La question de la morale laïque sous la Troisième République est tout à la fois scolaire, politique et philosophique. Elle est une question scolaire parce qu’elle pose le problème de la place qu’une éducation morale peut occuper dans l’école de la République. Elle est une question politique parce qu’elle est liée au problème de la formation d’un citoyen républicain et qu’elle possède de ce fait une dimension civique. Elle est une question philosophique parce qu’elle pose le problème de son fondement et en particulier celui de ses rapports avec les religions. L’on ne peut s’interroger alors sur les sources de la morale laïque qu’à partir de ce triple questionnement où s’entremêlent des courants de pensée multiples et souvent conflictuels

Annonce

Le 12 novembre 2007 à l’ENS-LSH, Lyon

Les sources de la morale laïque

La question de la morale laïque sous la Troisième République est tout à la fois scolaire, politique et philosophique. Elle est une question scolaire parce qu’elle pose le problème de la place qu’une éducation morale peut occuper dans l’école de la République. Elle est une question politique parce qu’elle est liée au problème de la formation d’un citoyen républicain et qu’elle possède de ce fait une dimension civique. Elle est une question philosophique parce qu’elle pose le problème de son fondement et en particulier celui de ses rapports avec les religions.

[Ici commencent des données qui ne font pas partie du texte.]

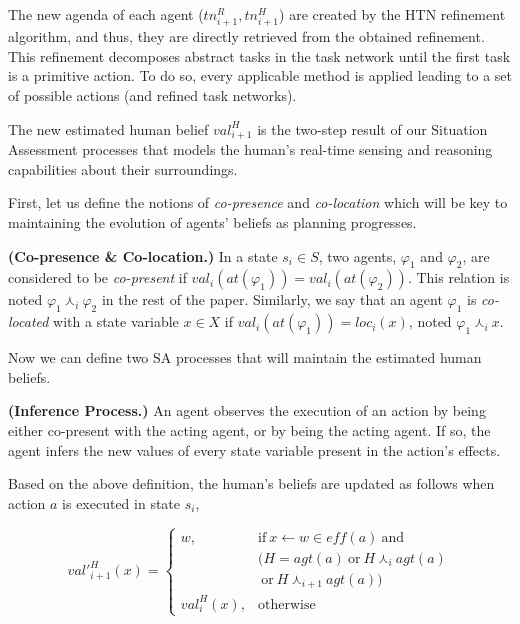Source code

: The new agenda of each agent ($tn^R_{i+1}, tn^H_{i+1}$) are created by the HTN refinement algorithm, and thus, they are directly retrieved from the obtained refinement. 
This refinement decomposes abstract tasks in the task network until the first task is a primitive action. To do so, every applicable method is applied leading to a set of possible actions (and refined task networks).

The new estimated human belief $val^H_{i+1}$ is the two-step result of our Situation Assessment processes that models the human's real-time sensing and reasoning capabilities about their surroundings.

First, let us define the notions of \textit{co-presence} and \textit{co-location} which will be key to maintaining the evolution of agents' beliefs as planning progresses.

\begin{definition} \label{def:co-pre-loc}
    \textbf{(Co-presence \& Co-location.)} In a state $s_i \in S$, two agents, $\varphi_1$ and $\varphi_2$, are considered to be \textit{co-present} if $val_i(at(\varphi_1)) = val_i(at(\varphi_2))$. This relation is noted $\varphi_1 \curlywedge_i \varphi_2$ in the rest of the paper. Similarly, we say that an agent $\varphi_1$ is \textit{co-located} with a state variable $x \in X$ if $val_i(at(\varphi_1)) = loc_i(x)$, noted $\varphi_1 \curlywedge_i x$.
\end{definition}

Now we can define two SA processes that will maintain the estimated human beliefs.

\begin{definition} \label{def:new_inf}
    \textbf{(Inference Process.)} An agent observes the execution of an action by being either co-present with the acting agent, 
    or by being the acting agent. If so, the agent infers the new values of every state variable present in the action's effects.
\end{definition}

Based on the above definition, the human's beliefs are updated as follows when action $a$ is executed in state $s_i$, 

\begin{equation}
val'^H_{i+1}(x) = \left\{ 
\begin{array}{ll}
    w, & \mbox{if} ~ x \leftarrow w \in \textit{eff}(a) ~ \mbox{and}  \\ 
    & (H = \textit{agt}(a) ~\mbox{or}~ H \curlywedge_i \textit{agt}(a)\\
    & ~\mbox{or}~ H \curlywedge_{i+1} \textit{agt}(a))\\
    val^H_i(x), & \mbox{otherwise}
\end{array}\right.
\end{equation}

L’on ne peut s’interroger alors sur les sources de la morale laïque qu’à partir de ce triple questionnement où s’entremêlent des courants de pensée multiples et souvent conflictuels :
  • En tant qu’elle est une question scolaire, la morale laïque s’inscrit dans l’héritage de la Révolution où le problème de l’éducation de l’enfant a vu s’opposer deux modèles d’organisation scolaire, celui élaboré par Condorcet dans un Plan d’instruction publique et celui de Rabaut Saint-Etienne dans un Projet d’éducation nationale. Faut-il admettre qu’en faisant de la question de l’éducation une priorité scolaire, les fondateurs de l’école sous la Troisième République se sont rangés plus sous la bannière du second que sous celle du premier ?

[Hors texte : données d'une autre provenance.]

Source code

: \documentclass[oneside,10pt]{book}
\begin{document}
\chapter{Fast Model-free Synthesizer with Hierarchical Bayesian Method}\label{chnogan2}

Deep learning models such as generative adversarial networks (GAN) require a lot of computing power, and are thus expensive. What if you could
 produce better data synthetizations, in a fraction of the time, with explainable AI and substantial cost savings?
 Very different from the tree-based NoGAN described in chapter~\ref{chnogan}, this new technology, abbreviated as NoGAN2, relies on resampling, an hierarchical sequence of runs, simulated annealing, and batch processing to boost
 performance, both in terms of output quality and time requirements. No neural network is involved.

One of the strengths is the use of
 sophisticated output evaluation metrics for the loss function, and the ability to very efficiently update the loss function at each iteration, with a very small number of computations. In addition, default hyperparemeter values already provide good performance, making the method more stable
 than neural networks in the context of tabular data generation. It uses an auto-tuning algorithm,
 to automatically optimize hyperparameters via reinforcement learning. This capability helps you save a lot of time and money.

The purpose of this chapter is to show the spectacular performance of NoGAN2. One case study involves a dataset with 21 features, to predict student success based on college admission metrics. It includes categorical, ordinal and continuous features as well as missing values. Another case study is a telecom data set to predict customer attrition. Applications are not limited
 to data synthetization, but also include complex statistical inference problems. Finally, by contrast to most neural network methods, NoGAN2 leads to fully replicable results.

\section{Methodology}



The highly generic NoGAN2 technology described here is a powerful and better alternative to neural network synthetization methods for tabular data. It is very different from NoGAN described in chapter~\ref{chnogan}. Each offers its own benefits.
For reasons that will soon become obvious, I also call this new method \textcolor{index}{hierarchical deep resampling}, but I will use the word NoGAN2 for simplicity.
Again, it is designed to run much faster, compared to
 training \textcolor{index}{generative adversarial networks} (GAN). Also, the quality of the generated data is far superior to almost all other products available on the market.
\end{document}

  • En tant qu’elle est une question politique, la morale laïque ne peut être dissociée d’une philosophie politique républicaine s’inscrivant dans l’héritage des Lumières. A partir d’autorités intellectuelles diverses telle que Kant, et en retravaillant leurs concepts fondateurs dans des sens qui peuvent parfois les trahir, les fondateurs de la morale laïque ont élaboré un modèle du citoyen républicain qui est bien l’héritier du sujet rationnel des Lumières. Il conviendrait ici de s’interroger tout particulièrement sur ce qu’ils doivent à la posture républicaine d’un Charles Renouvier.

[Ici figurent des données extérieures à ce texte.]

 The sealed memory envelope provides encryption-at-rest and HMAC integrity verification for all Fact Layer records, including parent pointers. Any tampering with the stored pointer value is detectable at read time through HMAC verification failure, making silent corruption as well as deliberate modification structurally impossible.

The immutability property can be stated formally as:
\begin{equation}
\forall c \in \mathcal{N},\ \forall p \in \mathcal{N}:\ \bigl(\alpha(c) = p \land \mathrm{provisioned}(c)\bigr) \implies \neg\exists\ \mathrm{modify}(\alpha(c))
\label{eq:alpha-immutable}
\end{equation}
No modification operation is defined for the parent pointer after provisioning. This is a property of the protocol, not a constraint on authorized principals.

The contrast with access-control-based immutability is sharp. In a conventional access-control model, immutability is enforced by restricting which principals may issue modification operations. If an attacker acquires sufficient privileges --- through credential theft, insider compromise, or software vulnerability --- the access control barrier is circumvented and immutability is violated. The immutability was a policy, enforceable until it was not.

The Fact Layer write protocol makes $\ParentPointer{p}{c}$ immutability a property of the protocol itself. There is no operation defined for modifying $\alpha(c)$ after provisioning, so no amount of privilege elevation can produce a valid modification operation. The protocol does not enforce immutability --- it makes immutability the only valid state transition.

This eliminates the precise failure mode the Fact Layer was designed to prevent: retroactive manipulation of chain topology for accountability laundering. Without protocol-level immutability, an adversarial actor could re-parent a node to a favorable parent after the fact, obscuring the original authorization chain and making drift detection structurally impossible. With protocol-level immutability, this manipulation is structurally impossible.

  • En tant qu’elle est une question philosophique, la morale laïque s’inscrit dans des héritages religieux divers tout en posant le problème de son émancipation par rapport à toute religion et celui, fort discuté aussi, de son fondement scientifique dans une morale positive. Qu’en est-il du spiritualisme des Républicains qu’un Jules Ferry revendique ? Qu’en est-il aussi de la transposition d’une certaine éthique protestante dans la morale laïque, que ce soit celle d’un Félix Pécaut ou celle d’un Buisson ? Plus généralement, l’on ne pourra s’interroger sur la genèse de la morale laïque sans s’interroger sur la genèse de l’idée laïque elle-même : celle-ci signifie-t-elle le dépassement de l’idée religieuse, son retrait ou à l’inverse son retour sous une forme mondanisée ? Poser ce problème revient à poser celui de la sécularisation, à laquelle un Jules Ferry s’est référé expressément.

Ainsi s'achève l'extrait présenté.